(DATA FOR THE TASK Opens)
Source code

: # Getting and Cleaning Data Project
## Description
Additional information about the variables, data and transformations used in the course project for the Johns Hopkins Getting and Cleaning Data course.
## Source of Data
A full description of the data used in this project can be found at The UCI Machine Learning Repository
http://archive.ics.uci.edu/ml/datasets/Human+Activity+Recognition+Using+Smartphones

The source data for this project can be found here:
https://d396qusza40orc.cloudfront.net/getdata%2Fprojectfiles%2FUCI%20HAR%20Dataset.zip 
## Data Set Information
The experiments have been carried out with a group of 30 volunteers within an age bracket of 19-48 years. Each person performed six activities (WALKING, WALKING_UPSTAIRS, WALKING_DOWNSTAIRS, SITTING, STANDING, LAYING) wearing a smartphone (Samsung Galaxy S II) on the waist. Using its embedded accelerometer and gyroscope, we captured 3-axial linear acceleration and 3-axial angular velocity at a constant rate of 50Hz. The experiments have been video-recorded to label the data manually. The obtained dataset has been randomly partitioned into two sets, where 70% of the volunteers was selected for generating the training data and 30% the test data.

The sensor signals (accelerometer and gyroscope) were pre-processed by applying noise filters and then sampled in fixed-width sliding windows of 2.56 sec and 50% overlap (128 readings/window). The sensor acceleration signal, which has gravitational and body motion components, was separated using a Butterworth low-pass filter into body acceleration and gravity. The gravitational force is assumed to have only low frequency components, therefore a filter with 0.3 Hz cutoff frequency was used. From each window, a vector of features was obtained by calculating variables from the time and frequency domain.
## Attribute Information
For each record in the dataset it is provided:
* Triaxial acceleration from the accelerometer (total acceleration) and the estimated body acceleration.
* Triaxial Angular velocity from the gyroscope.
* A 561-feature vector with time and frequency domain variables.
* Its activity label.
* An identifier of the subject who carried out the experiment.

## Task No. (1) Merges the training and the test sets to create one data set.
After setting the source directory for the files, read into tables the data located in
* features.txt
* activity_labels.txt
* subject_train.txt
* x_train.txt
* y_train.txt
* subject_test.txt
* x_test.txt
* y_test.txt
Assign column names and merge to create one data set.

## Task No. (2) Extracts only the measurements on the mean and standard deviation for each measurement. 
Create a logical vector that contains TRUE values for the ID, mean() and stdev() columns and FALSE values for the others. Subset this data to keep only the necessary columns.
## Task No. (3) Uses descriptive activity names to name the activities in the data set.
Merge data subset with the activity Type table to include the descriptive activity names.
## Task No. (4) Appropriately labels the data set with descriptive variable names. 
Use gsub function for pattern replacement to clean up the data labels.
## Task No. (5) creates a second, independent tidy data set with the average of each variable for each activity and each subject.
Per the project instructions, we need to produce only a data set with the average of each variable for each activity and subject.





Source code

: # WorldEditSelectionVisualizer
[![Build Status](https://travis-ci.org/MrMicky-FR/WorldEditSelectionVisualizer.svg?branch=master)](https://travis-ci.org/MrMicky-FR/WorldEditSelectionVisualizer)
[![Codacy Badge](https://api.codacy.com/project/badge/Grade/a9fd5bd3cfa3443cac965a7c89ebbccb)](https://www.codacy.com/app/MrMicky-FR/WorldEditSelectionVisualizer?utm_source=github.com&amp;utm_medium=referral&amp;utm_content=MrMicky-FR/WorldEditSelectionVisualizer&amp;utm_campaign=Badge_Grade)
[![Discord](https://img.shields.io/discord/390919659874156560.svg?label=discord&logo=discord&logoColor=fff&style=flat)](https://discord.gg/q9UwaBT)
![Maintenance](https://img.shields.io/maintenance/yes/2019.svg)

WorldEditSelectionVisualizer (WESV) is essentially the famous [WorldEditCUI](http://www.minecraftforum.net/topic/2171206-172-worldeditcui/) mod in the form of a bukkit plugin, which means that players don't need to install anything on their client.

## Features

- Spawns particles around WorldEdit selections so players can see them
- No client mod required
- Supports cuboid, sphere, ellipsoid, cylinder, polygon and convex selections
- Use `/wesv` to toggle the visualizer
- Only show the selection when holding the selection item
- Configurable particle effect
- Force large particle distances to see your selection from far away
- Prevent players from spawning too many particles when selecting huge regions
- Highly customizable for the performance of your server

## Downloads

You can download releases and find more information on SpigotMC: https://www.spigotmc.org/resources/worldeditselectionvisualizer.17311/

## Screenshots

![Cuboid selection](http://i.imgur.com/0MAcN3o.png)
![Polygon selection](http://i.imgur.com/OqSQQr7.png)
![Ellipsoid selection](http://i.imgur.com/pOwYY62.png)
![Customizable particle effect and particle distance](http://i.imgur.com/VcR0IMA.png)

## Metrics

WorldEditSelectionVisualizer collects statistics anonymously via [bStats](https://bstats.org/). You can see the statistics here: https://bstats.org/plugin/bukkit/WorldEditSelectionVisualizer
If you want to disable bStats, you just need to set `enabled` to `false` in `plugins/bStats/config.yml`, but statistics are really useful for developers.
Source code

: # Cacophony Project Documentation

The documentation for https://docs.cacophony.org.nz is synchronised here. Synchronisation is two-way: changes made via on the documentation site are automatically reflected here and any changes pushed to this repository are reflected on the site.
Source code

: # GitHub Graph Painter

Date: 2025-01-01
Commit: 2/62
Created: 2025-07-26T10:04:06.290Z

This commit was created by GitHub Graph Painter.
(DATA FOR THE TASK Closes)
## TASK DIRECTIONS:
For this task, write out exactly the lines of the entries above, starting at the line with "## Attribute Information" and ending at the line with "## Task No. (1)", both included, and no others.

## TASK ANSWER:
## Attribute Information
For each record in the dataset it is provided:
* Triaxial acceleration from the accelerometer (total acceleration) and the estimated body acceleration.
* Triaxial Angular velocity from the gyroscope.
* A 561-feature vector with time and frequency domain variables.
* Its activity label.
* An identifier of the subject who carried out the experiment.

## Task No. (1) Merges the training and the test sets to create one data set.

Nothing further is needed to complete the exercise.